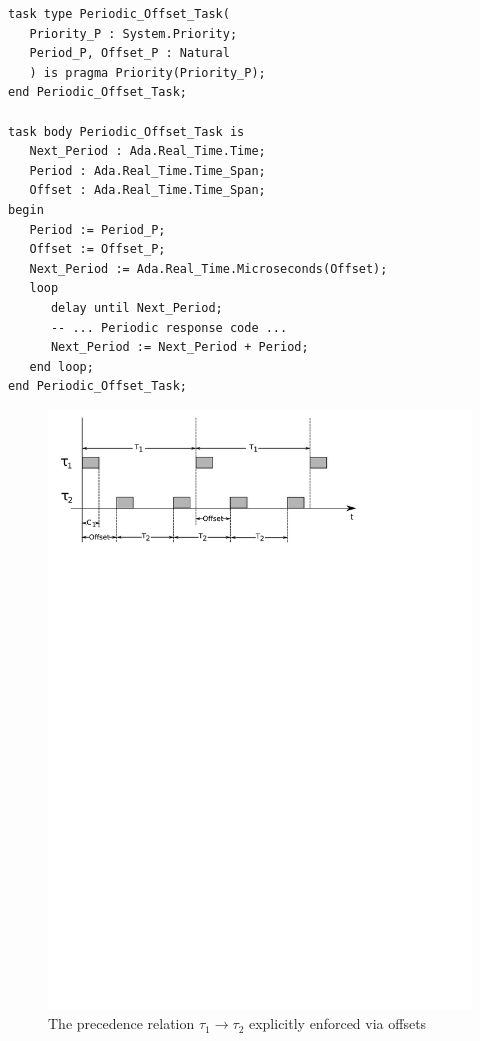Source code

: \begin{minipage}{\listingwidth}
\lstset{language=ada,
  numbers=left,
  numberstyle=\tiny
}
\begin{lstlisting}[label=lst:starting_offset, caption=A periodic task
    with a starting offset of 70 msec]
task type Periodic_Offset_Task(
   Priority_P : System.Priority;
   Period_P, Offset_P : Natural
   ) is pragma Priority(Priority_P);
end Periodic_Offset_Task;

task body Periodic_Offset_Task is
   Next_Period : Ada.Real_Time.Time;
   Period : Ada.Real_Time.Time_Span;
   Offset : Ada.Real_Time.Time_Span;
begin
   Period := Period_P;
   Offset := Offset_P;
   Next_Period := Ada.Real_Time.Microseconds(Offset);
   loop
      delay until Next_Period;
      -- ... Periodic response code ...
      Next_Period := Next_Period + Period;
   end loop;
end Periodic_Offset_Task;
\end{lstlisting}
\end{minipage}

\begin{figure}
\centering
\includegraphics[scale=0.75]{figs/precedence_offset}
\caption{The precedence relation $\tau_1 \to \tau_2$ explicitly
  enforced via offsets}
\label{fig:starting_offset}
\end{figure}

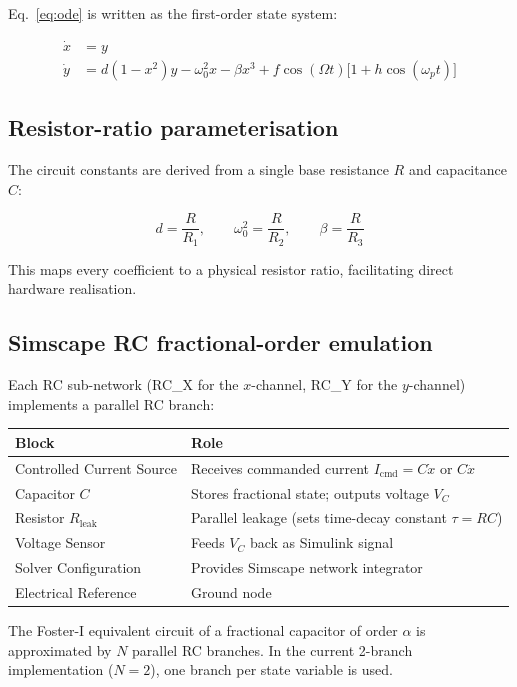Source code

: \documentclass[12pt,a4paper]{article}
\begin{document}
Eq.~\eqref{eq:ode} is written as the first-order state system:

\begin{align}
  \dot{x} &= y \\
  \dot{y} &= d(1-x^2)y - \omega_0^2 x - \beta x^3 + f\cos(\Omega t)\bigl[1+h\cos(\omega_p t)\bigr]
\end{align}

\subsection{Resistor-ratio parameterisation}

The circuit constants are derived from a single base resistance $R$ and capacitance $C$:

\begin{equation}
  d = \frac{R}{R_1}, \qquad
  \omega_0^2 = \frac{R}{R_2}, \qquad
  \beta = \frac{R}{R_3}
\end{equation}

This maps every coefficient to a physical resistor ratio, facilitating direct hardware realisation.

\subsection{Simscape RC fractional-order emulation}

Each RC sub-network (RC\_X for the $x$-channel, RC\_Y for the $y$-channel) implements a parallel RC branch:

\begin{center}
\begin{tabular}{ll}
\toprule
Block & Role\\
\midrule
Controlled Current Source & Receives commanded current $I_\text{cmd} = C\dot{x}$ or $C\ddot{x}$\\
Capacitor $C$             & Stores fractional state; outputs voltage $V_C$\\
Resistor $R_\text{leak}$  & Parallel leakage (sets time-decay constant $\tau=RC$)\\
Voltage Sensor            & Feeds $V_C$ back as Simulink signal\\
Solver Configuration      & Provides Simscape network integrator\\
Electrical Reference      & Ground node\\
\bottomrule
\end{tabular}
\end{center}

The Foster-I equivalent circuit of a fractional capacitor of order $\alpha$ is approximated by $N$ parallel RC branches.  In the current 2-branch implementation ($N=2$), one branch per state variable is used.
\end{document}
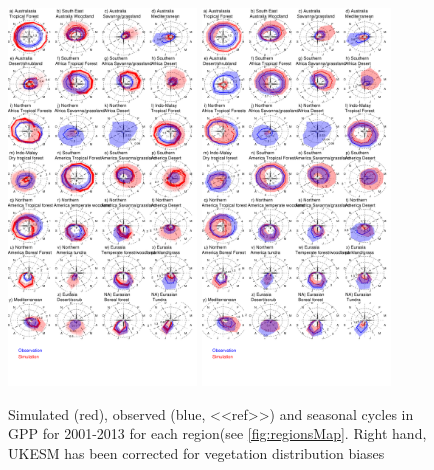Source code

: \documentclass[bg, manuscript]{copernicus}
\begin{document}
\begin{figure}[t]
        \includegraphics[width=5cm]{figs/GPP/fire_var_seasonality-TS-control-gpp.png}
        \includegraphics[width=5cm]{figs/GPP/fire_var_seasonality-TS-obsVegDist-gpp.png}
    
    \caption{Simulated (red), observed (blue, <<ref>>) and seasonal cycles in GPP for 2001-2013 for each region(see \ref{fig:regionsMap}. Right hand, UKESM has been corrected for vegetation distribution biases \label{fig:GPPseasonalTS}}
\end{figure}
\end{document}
+++++
● REQUIRED WORK
What the answer needs is every line from the data above with "Priority" in it.

● SOLUTION TO THIS EXERCISE
   Priority_P : System.Priority;
   ) is pragma Priority(Priority_P);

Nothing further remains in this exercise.